Cecilia Brighi CISL:intervento a Conferenza OIL, su Conv. 87. Violazione della Libertà di organizzazione sindacale

Un quadro esaustivo della legislazione birmana che viola il diritto alla libertà di organizzazione politica e sindacale, e i più recenti attacchi da parte della giunta militare.

Burma Violation of Convention 87 on Freedom of association

Cecilia Brighi

Italian Worker representative

ILO Conference 2005

Committee on Application of Standards


Thank you Chair,


It is frankly more than embarrassing, that such issue is once again discussed in this Committee. Last year the committee decided to set aside the conclusions once again in a Special paragraph on continued failure to apply the Convention.

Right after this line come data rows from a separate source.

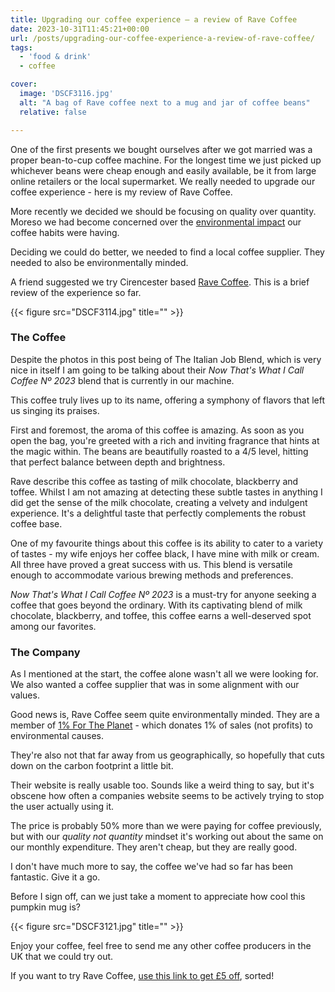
 ```yaml
---
title: Upgrading our coffee experience – a review of Rave Coffee
date: 2023-10-31T11:45:21+00:00
url: /posts/upgrading-our-coffee-experience-a-review-of-rave-coffee/
tags:
  - 'food & drink'
  - coffee

cover: 
  image: 'DSCF3116.jpg'
  alt: "A bag of Rave coffee next to a mug and jar of coffee beans"
  relative: false

---
```

One of the first presents we bought ourselves after we got married was a proper bean-to-cup coffee machine. For the longest time we just picked up whichever beans were cheap enough and easily available, be it from large online retailers or the local supermarket. We really needed to upgrade our coffee experience - here is my review of Rave Coffee.

More recently we decided we should be focusing on quality over quantity. Moreso we had become concerned over the [environmental impact](https://www.theworldcounts.com/challenges/consumption/foods-and-beverages/environmental-effects-of-coffee-production) our coffee habits were having. 

Deciding we could do better, we needed to find a local coffee supplier. They needed to also be environmentally minded.

A friend suggested we try Cirencester based [Rave Coffee](https://i.refs.cc/m9Xi83Rv?smile_ref=eyJzbWlsZV9zb3VyY2UiOiJzbWlsZV91aSIsInNtaWxlX21lZGl1bSI6IiIsInNtaWxlX2NhbXBhaWduIjoicmVmZXJyYWxfcHJvZ3JhbSIsInNtaWxlX2N1c3RvbWVyX2lkIjoxOTk0ODg5ODk5fQ%3D%3D). This is a brief review of the experience so far.

{{< figure src="DSCF3114.jpg" title="" >}}

### The Coffee

Despite the photos in this post being of The Italian Job Blend, which is very nice in itself I am going to be talking about their _Now That's What I Call Coffee Nº 2023_ blend that is currently in our machine.

This coffee truly lives up to its name, offering a symphony of flavors that left us singing its praises. 

First and foremost, the aroma of this coffee is amazing. As soon as you open the bag, you're greeted with a rich and inviting fragrance that hints at the magic within. The beans are beautifully roasted to a 4/5 level, hitting that perfect balance between depth and brightness.

Rave describe this coffee as tasting of milk chocolate, blackberry and toffee. Whilst I am not amazing at detecting these subtle tastes in anything I did get the sense of the milk chocolate, creating a velvety and indulgent experience. It's a delightful taste that perfectly complements the robust coffee base.

One of my favourite things about this coffee is its ability to cater to a variety of tastes - my wife enjoys her coffee black, I have mine with milk or cream. All three have proved a great success with us. This blend is versatile enough to accommodate various brewing methods and preferences.

_Now That's What I Call Coffee Nº 2023_ is a must-try for anyone seeking a coffee that goes beyond the ordinary. With its captivating blend of milk chocolate, blackberry, and toffee, this coffee earns a well-deserved spot among our favorites.

### The Company

As I mentioned at the start, the coffee alone wasn't all we were looking for. We also wanted a coffee supplier that was in some alignment with our values.

Good news is, Rave Coffee seem quite environmentally minded. They are a member of [1% For The Planet](https://ravecoffee.co.uk/pages/1-for-the-planet)</a> - which donates 1% of sales (not profits) to environmental causes.

They're also not that far away from us geographically, so hopefully that cuts down on the carbon footprint a little bit.

Their website is really usable too. Sounds like a weird thing to say, but it's obscene how often a companies website seems to be actively trying to stop the user actually using it.

The price is probably 50% more than we were paying for coffee previously, but with our _quality not quantity_ mindset it's working out about the same on our monthly expenditure. They aren't cheap, but they are really good.

I don't have much more to say, the coffee we've had so far has been fantastic. Give it a go.

Before I sign off, can we just take a moment to appreciate how cool this pumpkin mug is? 

{{< figure src="DSCF3121.jpg" title="" >}}

Enjoy your coffee, feel free to send me any other coffee producers in the UK that we could try out.

If you want to try Rave Coffee, [use this link to get £5 off](https://i.refs.cc/m9Xi83Rv?smile_ref=eyJzbWlsZV9zb3VyY2UiOiJzbWlsZV91aSIsInNtaWxlX21lZGl1bSI6IiIsInNtaWxlX2NhbXBhaWduIjoicmVmZXJyYWxfcHJvZ3JhbSIsInNtaWxlX2N1c3RvbWVyX2lkIjoxOTk0ODg5ODk5fQ%3D%3D), sorted!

Reading the Report of the Committee of Expert, it appears clear that the government of Burma has no willingness at all to adopt any of the changes requested. In fact the Expert report highlights that "the government did not send any of the requested information particularly on the concrete means  adopted to ensure improved  conformity  with the Convention". 


Still the Government declares that the Trade Union Act is still in force and that no restrictions have been imposed on workers freedom organisation. Unfortunately this is not the case.  Sorry to say for the people of Burma, but the situation is completely different.


Still, the 1964 legislation and other laws and orders examined by this Committee for many years, and the following military decrees and orders are in force. Such laws and orders prohibits and punish brutally, those who try to organise any form of democratic organisation.


 I just want to  briefly summarise once again the key legislative element:


1)       on 18 September  1988, the date of the military coup, the SLORC issued the Order n. 2/88 . which prohibits any activity by five persons or more, such as “gathering, waking or marching in procession, chanting slogans, delivering speeches… regardless of whether the act is with the intention of creating disturbances of committing crime or not”.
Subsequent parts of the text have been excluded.